_EXERCISE REQUIREMENTS_.
Only a number is wanted here. Tally the lines of the data that contain "long".

(Stored data)
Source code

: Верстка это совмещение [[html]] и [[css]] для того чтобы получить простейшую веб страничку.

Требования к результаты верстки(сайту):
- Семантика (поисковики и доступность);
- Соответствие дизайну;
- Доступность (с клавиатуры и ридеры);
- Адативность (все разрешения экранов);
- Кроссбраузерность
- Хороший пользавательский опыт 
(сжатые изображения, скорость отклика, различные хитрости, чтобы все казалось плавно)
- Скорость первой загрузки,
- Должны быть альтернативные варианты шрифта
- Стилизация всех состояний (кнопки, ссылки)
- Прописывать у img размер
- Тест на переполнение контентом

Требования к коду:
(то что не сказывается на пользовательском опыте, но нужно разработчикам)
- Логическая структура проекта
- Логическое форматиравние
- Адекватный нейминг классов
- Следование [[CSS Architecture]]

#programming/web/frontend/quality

* * *

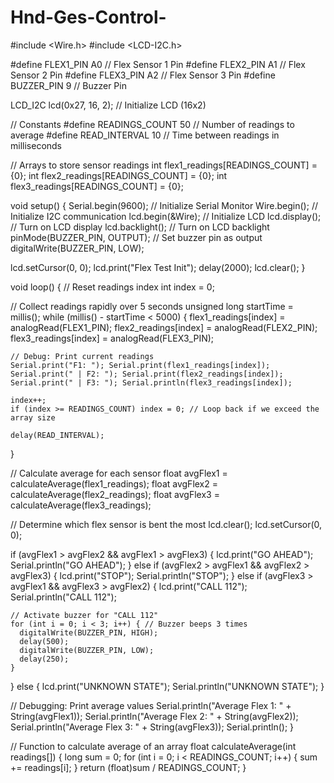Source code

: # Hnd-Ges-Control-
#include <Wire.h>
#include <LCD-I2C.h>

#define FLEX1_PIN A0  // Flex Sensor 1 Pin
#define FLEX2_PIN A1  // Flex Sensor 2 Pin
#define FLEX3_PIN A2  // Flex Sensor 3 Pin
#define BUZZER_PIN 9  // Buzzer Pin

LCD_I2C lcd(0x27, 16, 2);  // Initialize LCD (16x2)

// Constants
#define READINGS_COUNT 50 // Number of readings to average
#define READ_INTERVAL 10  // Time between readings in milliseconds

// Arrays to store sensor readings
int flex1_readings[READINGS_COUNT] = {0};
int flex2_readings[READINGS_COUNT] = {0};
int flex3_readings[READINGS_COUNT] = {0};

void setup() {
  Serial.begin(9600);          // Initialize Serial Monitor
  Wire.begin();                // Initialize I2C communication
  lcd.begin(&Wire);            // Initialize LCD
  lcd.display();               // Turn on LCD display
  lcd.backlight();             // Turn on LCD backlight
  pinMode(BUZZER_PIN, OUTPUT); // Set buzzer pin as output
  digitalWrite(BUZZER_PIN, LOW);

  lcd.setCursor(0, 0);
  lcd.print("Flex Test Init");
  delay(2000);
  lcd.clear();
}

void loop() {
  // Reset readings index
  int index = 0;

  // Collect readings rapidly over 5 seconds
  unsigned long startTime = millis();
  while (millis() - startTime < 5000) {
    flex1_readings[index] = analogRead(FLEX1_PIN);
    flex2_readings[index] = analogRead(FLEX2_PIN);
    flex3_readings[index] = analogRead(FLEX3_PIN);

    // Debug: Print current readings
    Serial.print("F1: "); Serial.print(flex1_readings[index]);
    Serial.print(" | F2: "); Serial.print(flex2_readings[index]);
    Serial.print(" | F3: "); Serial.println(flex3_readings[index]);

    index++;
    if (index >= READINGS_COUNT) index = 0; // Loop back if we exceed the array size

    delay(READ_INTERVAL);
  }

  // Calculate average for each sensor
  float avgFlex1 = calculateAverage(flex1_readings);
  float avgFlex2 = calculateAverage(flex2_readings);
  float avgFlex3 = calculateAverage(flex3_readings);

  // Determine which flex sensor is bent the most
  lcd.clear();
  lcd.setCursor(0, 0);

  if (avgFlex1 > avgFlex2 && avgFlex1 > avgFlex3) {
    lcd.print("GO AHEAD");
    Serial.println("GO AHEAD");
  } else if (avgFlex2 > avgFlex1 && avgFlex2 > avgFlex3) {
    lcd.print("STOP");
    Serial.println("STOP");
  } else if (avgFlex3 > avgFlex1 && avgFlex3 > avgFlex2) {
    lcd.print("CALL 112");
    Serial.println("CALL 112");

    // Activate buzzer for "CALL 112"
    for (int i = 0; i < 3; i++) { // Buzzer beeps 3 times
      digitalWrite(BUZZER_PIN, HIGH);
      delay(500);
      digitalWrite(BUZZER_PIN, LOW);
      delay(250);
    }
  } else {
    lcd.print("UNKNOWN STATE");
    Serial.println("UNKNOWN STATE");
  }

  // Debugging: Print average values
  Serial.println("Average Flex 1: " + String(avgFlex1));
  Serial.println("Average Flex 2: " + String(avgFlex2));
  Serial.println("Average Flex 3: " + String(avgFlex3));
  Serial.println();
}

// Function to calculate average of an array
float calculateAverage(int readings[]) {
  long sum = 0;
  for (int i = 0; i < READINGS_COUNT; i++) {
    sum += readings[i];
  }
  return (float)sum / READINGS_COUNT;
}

* * *

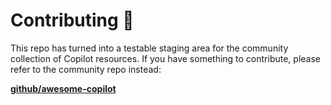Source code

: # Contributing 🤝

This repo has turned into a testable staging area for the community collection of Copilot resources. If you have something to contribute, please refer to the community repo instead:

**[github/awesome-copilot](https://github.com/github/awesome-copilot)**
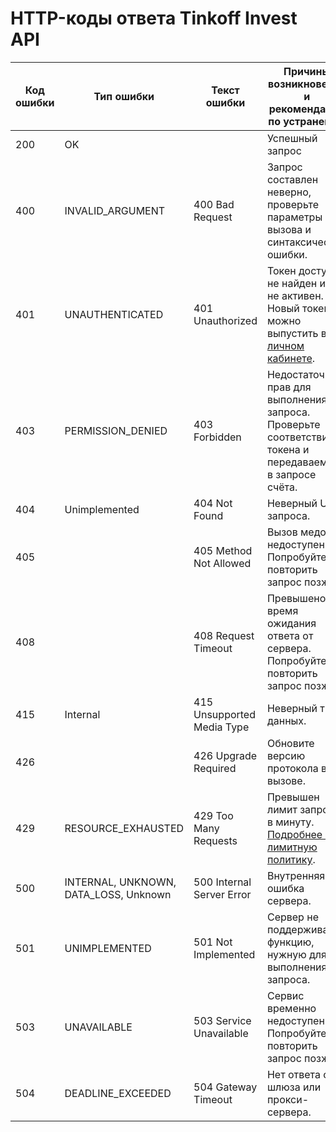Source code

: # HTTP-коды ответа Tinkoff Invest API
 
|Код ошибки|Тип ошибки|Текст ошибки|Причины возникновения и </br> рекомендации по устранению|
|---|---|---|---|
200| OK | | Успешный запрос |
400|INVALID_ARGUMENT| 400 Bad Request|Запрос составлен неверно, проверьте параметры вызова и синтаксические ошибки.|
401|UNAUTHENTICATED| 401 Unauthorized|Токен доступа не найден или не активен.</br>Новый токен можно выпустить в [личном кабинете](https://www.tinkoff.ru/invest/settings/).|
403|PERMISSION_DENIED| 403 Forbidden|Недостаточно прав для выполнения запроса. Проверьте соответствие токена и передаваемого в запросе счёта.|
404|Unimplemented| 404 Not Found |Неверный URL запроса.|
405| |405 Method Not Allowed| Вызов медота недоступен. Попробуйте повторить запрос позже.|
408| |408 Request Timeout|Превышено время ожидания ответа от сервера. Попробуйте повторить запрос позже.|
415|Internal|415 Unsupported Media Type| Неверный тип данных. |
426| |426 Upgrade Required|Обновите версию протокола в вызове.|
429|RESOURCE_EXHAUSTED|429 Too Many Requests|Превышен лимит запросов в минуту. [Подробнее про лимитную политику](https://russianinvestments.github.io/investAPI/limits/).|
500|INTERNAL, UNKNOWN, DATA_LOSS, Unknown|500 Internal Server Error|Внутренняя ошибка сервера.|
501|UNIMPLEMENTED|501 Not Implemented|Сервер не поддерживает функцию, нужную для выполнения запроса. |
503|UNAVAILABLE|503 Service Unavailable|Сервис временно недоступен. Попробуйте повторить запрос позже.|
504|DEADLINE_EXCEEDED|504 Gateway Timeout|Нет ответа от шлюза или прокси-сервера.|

_SOLUTION TO THIS EXERCISE_.
2